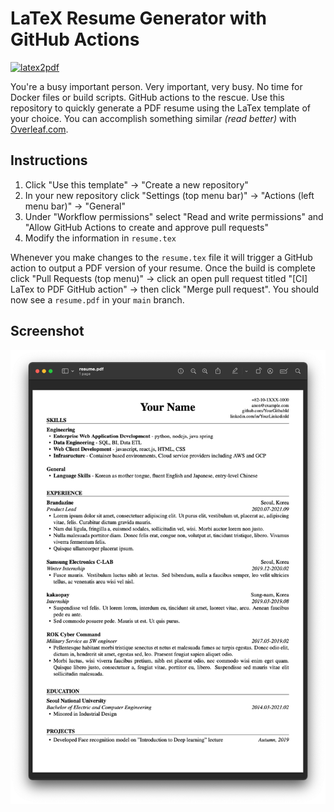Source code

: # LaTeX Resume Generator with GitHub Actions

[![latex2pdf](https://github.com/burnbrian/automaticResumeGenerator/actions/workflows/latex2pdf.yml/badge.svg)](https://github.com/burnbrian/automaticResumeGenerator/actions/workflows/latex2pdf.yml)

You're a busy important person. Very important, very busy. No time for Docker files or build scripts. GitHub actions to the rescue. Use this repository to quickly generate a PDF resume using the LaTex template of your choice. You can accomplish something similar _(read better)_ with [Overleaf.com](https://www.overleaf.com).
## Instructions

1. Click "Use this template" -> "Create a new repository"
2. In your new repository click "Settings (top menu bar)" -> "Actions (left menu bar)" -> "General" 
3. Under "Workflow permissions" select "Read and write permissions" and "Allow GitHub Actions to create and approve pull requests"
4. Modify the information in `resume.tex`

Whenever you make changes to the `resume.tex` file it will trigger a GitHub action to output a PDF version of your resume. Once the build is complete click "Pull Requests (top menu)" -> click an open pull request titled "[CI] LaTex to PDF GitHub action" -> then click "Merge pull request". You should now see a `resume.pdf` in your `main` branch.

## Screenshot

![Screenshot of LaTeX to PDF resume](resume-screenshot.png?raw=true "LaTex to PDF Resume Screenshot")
=-=-=-=-=
» **TASK OBJECTIVE**
Of all the entries above, repeat only the lines from the line that has "You're a busy" to the line that has "4. Modify the", both lines included, exactly.

» **TASK SOLUTION**
You're a busy important person. Very important, very busy. No time for Docker files or build scripts. GitHub actions to the rescue. Use this repository to quickly generate a PDF resume using the LaTex template of your choice. You can accomplish something similar _(read better)_ with [Overleaf.com](https://www.overleaf.com).
## Instructions

1. Click "Use this template" -> "Create a new repository"
2. In your new repository click "Settings (top menu bar)" -> "Actions (left menu bar)" -> "General" 
3. Under "Workflow permissions" select "Read and write permissions" and "Allow GitHub Actions to create and approve pull requests"
4. Modify the information in `resume.tex`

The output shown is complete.